🥂Final🥂

471 34 39
                                    

Yemek boyu Seonghwa Hongjoong'un ailesine biraz daha alışmış ve rahatlamıştı. Kolaylıkla sohbetlere katılıp arada herkesi güldüren espriler yapıyordu. Bay Kim ara da şirketinden bahsetmiş, Bayan Kim ise  Hongjoong'un yemek yapma yeteneğinden bahsedip durmuştu. Hongjoong annesinin övgülerine utanıp durmuştu. Uzun uzun sohbeti geçen konu ise futbol maçlarıydı. Seonghwa ve Bay Kim neredeyse yemek boyu bu konuyu konuşup durmuşlardı.

Kahveler de içildikten sonra bugünlük beraber geçirdikleri vaktin sonuna gelmişlerdi. Bayan Kim ayaklanıp oğluna sıkıca sarıldı. "Biz gitmeden tekrar görüşelim." Hongjoong onaylayınca annesi kollarını onun bedeninden ayırdı ve Seonghwa'ya yönelip ona da sarıldı. Seonghwa bunu beklemiyor olsa gerek ki biraz şaşırdı ama sonradan kendini toparlayıp Bayan Kim'in sarılışına karşılık verdi."Tatlım. Numaram Hongjoong da var biliyorsun. Beni her zaman ara. Sana her konu da yardımcı olurum. Biz gittikten sonra bir ara sizde tatil için bizim oralara gelin olur mu? Sanırım artık sürekli özleyeceğim iki oğluşum var.

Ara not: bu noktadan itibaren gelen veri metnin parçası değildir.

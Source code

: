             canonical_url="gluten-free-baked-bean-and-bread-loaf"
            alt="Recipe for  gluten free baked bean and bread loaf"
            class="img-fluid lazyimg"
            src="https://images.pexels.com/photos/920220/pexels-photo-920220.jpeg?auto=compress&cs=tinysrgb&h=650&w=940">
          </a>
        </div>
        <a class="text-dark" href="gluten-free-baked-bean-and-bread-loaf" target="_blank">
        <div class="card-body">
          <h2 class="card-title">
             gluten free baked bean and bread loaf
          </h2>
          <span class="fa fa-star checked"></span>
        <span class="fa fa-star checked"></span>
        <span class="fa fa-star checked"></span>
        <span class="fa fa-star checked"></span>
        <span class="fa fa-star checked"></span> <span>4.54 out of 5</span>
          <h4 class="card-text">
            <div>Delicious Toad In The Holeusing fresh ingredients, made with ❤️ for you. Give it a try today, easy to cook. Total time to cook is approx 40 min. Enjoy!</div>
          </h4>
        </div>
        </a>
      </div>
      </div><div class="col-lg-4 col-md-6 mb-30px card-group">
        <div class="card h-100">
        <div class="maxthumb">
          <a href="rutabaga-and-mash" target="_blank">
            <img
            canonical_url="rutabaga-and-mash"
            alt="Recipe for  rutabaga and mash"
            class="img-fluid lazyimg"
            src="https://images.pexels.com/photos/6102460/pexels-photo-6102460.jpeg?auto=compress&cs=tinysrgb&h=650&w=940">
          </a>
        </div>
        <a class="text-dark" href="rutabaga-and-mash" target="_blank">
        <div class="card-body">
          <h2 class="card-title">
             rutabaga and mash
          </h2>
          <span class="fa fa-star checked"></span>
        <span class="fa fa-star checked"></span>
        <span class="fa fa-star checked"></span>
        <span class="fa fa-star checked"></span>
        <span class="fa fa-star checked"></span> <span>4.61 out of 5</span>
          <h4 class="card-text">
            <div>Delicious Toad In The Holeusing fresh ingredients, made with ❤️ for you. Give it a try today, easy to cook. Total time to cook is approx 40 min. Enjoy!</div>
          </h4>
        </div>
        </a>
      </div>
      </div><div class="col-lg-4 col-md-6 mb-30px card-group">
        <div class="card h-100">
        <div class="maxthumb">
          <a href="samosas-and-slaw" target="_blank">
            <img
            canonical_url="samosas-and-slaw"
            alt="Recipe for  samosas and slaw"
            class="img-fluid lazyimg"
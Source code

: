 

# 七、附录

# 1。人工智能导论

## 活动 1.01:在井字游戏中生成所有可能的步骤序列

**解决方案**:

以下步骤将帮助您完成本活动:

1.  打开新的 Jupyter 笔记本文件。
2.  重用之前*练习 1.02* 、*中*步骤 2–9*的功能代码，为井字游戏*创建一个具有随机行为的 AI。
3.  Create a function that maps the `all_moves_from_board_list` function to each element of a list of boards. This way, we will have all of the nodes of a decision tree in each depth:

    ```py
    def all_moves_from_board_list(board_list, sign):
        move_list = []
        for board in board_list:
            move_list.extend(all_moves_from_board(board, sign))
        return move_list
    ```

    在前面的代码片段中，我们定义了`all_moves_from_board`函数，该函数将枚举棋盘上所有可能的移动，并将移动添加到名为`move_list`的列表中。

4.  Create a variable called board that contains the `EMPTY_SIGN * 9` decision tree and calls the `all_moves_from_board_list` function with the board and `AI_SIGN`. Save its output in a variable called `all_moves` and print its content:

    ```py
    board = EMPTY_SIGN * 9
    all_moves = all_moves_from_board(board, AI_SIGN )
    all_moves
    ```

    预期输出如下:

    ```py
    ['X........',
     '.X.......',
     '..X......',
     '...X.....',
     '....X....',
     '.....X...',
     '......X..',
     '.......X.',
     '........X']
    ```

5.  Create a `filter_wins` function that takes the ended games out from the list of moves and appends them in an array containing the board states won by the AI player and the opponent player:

Bayan Kim kollarını Seonghwa'dan da ayırdı. "Teşekkür ederim. Elbette geliriz." Seonghwa ona sıcak bir gülümseme sunduktan sonra Bay Kim'le beraber ikili mekandan ayrıldılar. Seonghwa rahatlamışçasına derin bir nefes verdi sesli bir şekilde. Hongjoong onun bu haline kıkırdadı. "Sandığım kadar da gerici değildi aslında. Onlar çok sıcak kanlılar. Ama yinede heyecanımı attığım söylenemez." Hongjoong kollarını sevgilisine sardı. "Biliyorum. Ama sorunsuz atlattık. Hem onlar da seni çok sevdiler." Seonghwa Hongjoong'un saçlarını okşadı. "Hımhım."

"Evimize gidelim." Seonghwa duyduğuyla tebessüm etti. "Böyle söyleyince gerçekten birbirimize aitmişiz gibi hissediyorum." Hongjoong kafasını gömdüğü geniş omuzlardan kaldırdı ve Seonghwa'ya baktı. "Öyleyiz zaten. Sen benimsin. Bende senin." Seonghwa Hongjoong'un alnına bir öpücük bıraktı ve elini tuttu...

***

Eve geldiklerinde kıyafetlerini değiştirmiş, uykuları henüz gelmediği için bir film izleme kararı almışlardı. Hongjoong yere bir minder koymuş ve üstünde oturmuştu. Seonghwa ise ona arkadan sarılmış çenesini omzuna yaslamıştı. Hongjoong aniden kendini onun bedeninden çekti. Ve yüzünü onunkine yaklaştırdı. "Bilmiyorum. Vücudumda anlatamadığım bir sıcaklık var. Seni arzuluyorum..." Hongjoong baygın gözleriyle sözlerini nefesiyle beraber Seonghwa'nın dudaklarına üfledi resmen. Seonghwa onun bu kadar açık olmasına biraz şaşırmıştı. Çünkü normalde böyle şeyleri içinde tutardı Hongjoong. Kendini durdurmayı bilirdi.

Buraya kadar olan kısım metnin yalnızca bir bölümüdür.